### Task statement
Gather every line in the records below that contains the word "traffic".
** Opening Records shown block **
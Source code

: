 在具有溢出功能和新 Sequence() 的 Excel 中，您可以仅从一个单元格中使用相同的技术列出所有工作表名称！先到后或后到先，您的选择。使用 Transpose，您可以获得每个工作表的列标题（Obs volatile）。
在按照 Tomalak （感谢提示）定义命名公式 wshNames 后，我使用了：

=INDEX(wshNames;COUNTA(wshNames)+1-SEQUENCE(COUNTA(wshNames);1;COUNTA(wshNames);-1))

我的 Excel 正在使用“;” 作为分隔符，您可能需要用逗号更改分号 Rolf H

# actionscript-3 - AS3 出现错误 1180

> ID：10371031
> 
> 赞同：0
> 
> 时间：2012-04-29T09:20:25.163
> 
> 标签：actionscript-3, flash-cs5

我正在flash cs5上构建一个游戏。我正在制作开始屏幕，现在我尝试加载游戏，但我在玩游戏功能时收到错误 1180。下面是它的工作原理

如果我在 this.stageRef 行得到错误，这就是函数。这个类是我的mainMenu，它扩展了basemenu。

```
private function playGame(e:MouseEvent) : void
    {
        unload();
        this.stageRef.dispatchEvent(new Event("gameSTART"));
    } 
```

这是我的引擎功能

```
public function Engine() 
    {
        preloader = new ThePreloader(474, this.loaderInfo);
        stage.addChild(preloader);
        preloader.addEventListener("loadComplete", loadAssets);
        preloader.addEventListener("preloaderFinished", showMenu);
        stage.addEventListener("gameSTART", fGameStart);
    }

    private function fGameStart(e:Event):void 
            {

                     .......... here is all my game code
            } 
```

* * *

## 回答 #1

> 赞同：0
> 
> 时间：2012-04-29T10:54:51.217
** Closing Records shown block **
** Opening Records shown block **
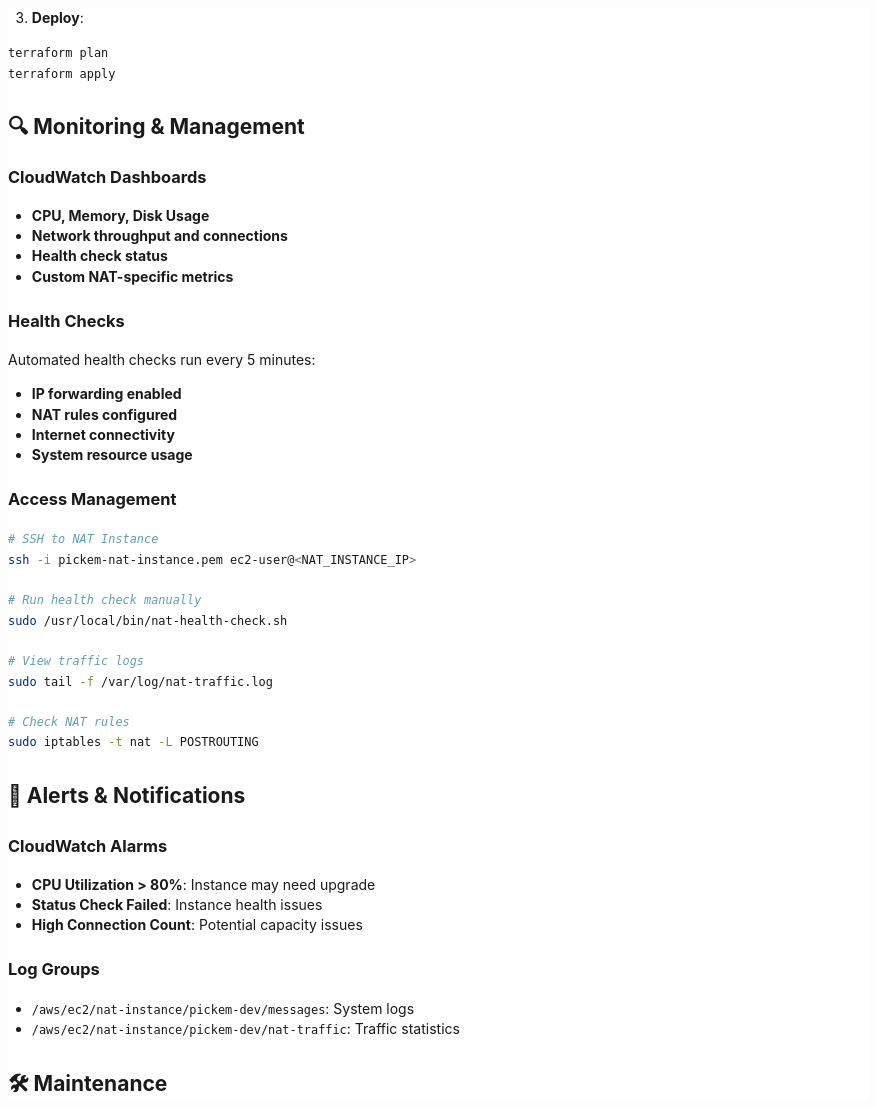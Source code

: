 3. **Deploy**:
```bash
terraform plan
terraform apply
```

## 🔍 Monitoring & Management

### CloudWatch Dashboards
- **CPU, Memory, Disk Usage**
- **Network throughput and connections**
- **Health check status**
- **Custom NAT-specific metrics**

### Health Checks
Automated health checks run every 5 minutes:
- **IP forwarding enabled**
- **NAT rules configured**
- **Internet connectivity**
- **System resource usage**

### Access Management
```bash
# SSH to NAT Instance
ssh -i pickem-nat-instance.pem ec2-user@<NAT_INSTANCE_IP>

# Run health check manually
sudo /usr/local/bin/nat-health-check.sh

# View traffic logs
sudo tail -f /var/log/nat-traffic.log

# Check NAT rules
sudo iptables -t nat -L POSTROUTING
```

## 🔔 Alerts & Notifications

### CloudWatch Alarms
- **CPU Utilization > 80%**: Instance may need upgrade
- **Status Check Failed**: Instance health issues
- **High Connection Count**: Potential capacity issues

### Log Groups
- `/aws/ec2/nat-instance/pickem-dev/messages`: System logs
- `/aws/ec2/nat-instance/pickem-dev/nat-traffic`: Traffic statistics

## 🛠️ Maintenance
** Closing Records shown block **
### Written reply
# View traffic logs
sudo tail -f /var/log/nat-traffic.log
- `/aws/ec2/nat-instance/pickem-dev/nat-traffic`: Traffic statistics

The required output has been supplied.